_Exercise instructions_
Every entry is to be returned exactly as it stands; the pictures are to be dropped.

_Data_
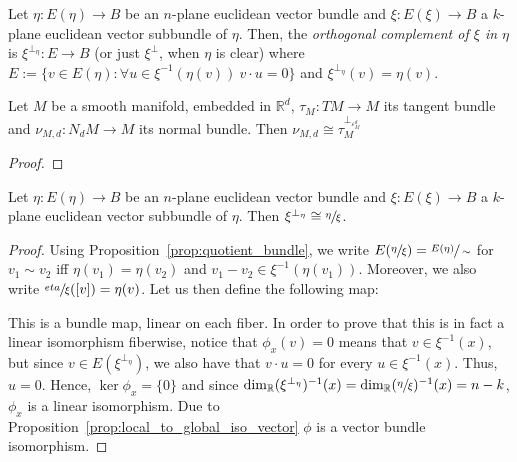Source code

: \begin{definition} Let $\eta:E(\eta)\to B$ be an $n$-plane euclidean vector bundle and $\xi:E(\xi)\to B$ a $k$-plane euclidean vector subbundle of $\eta$. Then, the \emph{orthogonal complement of $\xi$ in $\eta$} is $\xi^{\perp_{\eta}}:E\to B$ (or just $\xi^{\perp}$, when $\eta$ is clear) where $E:=\{v\in E(\eta):\forall u\in\xi^{-1}(\eta(v))\ v\cdot u=0\}$ and $\xi^{\perp_{\eta}}(v)=\eta(v)$.
\end{definition}

\begin{proposition}\label{prop:tangent_normal_vb} Let $M$ be a smooth manifold, embedded in $\mathbb{R}^d$, $\tau_M:TM\to M$ its tangent bundle and $\nu_{M,d}:N_dM\to M$ its normal bundle. Then $\nu_{M,d}\cong\tau_M^{\perp_{\varepsilon_M^d}}$
\end{proposition}
\begin{proof}
\end{proof}

\begin{lemma} Let $\eta:E(\eta)\to B$ be an $n$-plane euclidean vector bundle and $\xi:E(\xi)\to B$ a $k$-plane euclidean vector subbundle of $\eta$. Then $\xi^{\perp_{\eta}}\cong\sfrac{\eta}{\xi}$.
\end{lemma}
\begin{proof} Using Proposition~\ref{prop:quotient_bundle}, we write $E(\sfrac{\eta}{\xi})=\sfrac{E(\eta)}{\sim}$ for $v_1\sim v_2$ iff $\eta(v_1)=\eta(v_2)$ and $v_1-v_2\in\xi^{-1}(\eta(v_1))$. Moreover, we also write $\sfrac{eta}{\xi}([v])=\eta(v)$. Let us then define the following map:
\begin{center}
\end{center}
This is a bundle map, linear on each fiber. In order to prove that this is in fact a linear isomorphism fiberwise, notice that $\phi_x(v)=0$ means that $v\in\xi^{-1}(x)$, but since $v\in E(\xi^{\perp_{\eta}})$, we also have that $v\cdot u=0$ for every $u\in\xi^{-1}(x)$. Thus, $u=0$. Hence, $\ker\phi_x=\{0\}$ and since $\dim_{\mathbb{R}}(\xi^{\perp_{\eta}})^{-1}(x)=\dim_{\mathbb{R}}(\sfrac{\eta}{\xi})^{-1}(x)=n-k$, $\phi_x$ is a linear isomorphism. Due to Proposition~\ref{prop:local_to_global_iso_vector} $\phi$ is a vector bundle isomorphism.
\end{proof}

_Response to this task_
Source code

: \begin{definition} Let $\eta:E(\eta)\to B$ be an $n$-plane euclidean vector bundle and $\xi:E(\xi)\to B$ a $k$-plane euclidean vector subbundle of $\eta$. Then, the \emph{orthogonal complement of $\xi$ in $\eta$} is $\xi^{\perp_{\eta}}:E\to B$ (or just $\xi^{\perp}$, when $\eta$ is clear) where $E:=\{v\in E(\eta):\forall u\in\xi^{-1}(\eta(v))\ v\cdot u=0\}$ and $\xi^{\perp_{\eta}}(v)=\eta(v)$.
\end{definition}

\begin{proposition}\label{prop:tangent_normal_vb} Let $M$ be a smooth manifold, embedded in $\mathbb{R}^d$, $\tau_M:TM\to M$ its tangent bundle and $\nu_{M,d}:N_dM\to M$ its normal bundle. Then $\nu_{M,d}\cong\tau_M^{\perp_{\varepsilon_M^d}}$
\end{proposition}
\begin{proof}
\end{proof}

\begin{lemma} Let $\eta:E(\eta)\to B$ be an $n$-plane euclidean vector bundle and $\xi:E(\xi)\to B$ a $k$-plane euclidean vector subbundle of $\eta$. Then $\xi^{\perp_{\eta}}\cong\sfrac{\eta}{\xi}$.
\end{lemma}
\begin{proof} Using Proposition~\ref{prop:quotient_bundle}, we write $E(\sfrac{\eta}{\xi})=\sfrac{E(\eta)}{\sim}$ for $v_1\sim v_2$ iff $\eta(v_1)=\eta(v_2)$ and $v_1-v_2\in\xi^{-1}(\eta(v_1))$. Moreover, we also write $\sfrac{eta}{\xi}([v])=\eta(v)$. Let us then define the following map:
\begin{center}
\end{center}
This is a bundle map, linear on each fiber. In order to prove that this is in fact a linear isomorphism fiberwise, notice that $\phi_x(v)=0$ means that $v\in\xi^{-1}(x)$, but since $v\in E(\xi^{\perp_{\eta}})$, we also have that $v\cdot u=0$ for every $u\in\xi^{-1}(x)$. Thus, $u=0$. Hence, $\ker\phi_x=\{0\}$ and since $\dim_{\mathbb{R}}(\xi^{\perp_{\eta}})^{-1}(x)=\dim_{\mathbb{R}}(\sfrac{\eta}{\xi})^{-1}(x)=n-k$, $\phi_x$ is a linear isomorphism. Due to Proposition~\ref{prop:local_to_global_iso_vector} $\phi$ is a vector bundle isomorphism.
\end{proof}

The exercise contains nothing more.